# Tamron 17-50mm VC with Nikon D3100?



## abrunks (Feb 16, 2011)

Hello,

I just recently bought a new Nikon D3100 and am looking to upgrade the kit lens. Here's what I'm looking for:

-max aperture f/2.8
-VR/VC/OS feature
-mid range "street" lens


The Tamron 17-50mm VC fits all of the above (and my budget) but I have  read from a few sources that the lens lacks an internal focusing motor.  Does the Tamron 17-50mm VC have an internal focusing motor? The entry  level D3100 does not have a focusing motor built into the body so if I  got a lens without an internal motor I'd be shooting blanks.

Thanks for any help and I'm also open to other lens suggestions.


----------



## JustAnEngineer (Feb 16, 2011)

SP 17-50mm F/2.8 Di II VC LD Aspherical (IF); Tamron USA, Inc.



			
				Tamron said:
			
		

> Mount: Canon, Nikon with *Built-In Motor*


 *BIM* is Tamron's way of saying that the Di-II 17-50mm f/2.8 VC  lens will auto-focus with entry-level Nikon DSLRs (like Nikon's AF-S  lenses will).

The full Tamron lens compatibility table is here:
http://www.tamron-usa.com/lenses/prod/assets/pdfs/slr_compatability_chart.pdf

Some reviews suggest that the non-VC version of the Tamron lens may be sharper.

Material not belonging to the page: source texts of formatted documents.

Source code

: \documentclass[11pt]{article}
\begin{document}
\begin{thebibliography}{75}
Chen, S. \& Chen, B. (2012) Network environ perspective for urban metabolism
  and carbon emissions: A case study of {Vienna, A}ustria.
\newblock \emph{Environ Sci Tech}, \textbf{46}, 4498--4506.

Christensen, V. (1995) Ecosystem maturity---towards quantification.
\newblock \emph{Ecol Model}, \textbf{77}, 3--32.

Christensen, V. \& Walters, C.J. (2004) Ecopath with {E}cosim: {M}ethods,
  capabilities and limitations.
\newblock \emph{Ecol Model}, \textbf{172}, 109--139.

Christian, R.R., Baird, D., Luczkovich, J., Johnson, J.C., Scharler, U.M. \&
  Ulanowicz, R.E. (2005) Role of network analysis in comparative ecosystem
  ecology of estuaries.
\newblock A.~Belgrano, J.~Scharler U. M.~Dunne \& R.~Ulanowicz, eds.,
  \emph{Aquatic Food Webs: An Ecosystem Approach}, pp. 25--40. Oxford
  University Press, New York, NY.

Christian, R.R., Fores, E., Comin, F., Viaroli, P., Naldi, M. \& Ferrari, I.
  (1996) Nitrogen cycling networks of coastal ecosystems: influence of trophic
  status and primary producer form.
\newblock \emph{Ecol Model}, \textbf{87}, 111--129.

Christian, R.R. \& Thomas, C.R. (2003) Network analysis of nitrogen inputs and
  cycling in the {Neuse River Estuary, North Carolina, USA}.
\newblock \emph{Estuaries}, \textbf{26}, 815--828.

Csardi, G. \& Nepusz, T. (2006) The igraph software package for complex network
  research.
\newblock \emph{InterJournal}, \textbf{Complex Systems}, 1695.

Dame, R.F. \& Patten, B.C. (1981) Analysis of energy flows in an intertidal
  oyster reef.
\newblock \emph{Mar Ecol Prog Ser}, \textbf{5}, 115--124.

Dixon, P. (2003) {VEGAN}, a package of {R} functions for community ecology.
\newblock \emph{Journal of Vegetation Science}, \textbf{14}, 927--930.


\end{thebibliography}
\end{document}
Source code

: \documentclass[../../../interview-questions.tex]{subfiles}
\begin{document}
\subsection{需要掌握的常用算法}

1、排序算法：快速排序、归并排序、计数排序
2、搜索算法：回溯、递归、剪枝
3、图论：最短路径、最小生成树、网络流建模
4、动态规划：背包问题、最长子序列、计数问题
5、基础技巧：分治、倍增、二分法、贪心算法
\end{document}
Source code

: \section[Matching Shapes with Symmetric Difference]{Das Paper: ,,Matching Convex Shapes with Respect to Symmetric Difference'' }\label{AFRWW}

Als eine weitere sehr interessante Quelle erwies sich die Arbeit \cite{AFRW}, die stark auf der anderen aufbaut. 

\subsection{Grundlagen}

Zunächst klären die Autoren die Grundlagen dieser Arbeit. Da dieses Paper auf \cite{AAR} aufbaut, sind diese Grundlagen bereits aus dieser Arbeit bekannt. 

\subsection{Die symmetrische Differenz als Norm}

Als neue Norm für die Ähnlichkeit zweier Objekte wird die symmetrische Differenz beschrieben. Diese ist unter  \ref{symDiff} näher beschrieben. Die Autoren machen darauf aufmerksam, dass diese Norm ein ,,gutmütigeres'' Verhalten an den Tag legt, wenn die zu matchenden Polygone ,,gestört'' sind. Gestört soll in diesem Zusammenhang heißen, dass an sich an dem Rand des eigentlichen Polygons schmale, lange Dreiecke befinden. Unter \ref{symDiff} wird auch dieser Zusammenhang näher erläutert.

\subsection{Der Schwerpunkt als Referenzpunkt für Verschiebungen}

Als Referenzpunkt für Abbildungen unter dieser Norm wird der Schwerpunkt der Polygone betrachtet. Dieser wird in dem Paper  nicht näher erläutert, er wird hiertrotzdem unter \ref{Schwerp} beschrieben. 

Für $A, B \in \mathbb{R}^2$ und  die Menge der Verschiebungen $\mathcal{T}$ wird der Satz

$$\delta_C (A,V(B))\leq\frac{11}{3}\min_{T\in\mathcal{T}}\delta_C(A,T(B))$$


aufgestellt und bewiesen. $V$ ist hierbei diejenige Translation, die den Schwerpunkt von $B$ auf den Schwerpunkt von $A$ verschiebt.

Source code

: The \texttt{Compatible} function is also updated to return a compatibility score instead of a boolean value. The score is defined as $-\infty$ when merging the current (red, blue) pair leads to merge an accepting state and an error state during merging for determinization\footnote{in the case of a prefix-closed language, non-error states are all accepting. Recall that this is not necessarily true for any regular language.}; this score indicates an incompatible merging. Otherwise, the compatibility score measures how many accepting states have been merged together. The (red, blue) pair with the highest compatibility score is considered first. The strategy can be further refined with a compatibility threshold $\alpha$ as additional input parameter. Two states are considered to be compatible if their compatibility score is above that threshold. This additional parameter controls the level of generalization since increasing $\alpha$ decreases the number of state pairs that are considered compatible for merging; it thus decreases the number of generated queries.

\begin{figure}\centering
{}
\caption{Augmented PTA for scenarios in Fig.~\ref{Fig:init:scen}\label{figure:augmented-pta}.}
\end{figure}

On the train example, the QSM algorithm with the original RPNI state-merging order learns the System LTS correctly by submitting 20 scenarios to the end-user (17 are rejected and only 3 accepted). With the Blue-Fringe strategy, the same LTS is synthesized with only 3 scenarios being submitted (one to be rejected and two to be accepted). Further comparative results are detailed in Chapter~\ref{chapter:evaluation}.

You might also consider the Sigma DC 17-50mm f/2.8 OS HSM.
17-50mm F2.8 EX DC OS HSM - Standard Zoom Lenses - SigmaPhoto.com

*HSM* is Sigma's way of saying that the built-in focus motor is fast and quiet.


----------



## davidlunt (Feb 16, 2011)

I am about to purchase this same lens. Justanengineer is correct that some reviews claim that the non VC version is sharper. That had me worried so I read at least a hundred reviews. I have seen many more that claim the VC version is just as sharp as the non VC. So I plan to get the VC. Good luck with your purhase. Let us know what you think!


----------



## abrunks (Feb 16, 2011)

Thanks a lot guys! I'm glad to hear it because it looks like a great lens. I should be picking up the lens here within a couple of weeks and I'll be sure to let everyone know how I feel about it.


----------



## Texas Parrothead (Feb 17, 2011)

Davidlunt - I live in Ft. Worth area as well and am looking to but the same lens. Are you buying localling and if so where/why? Are you getting a price comparable to online pricing?


----------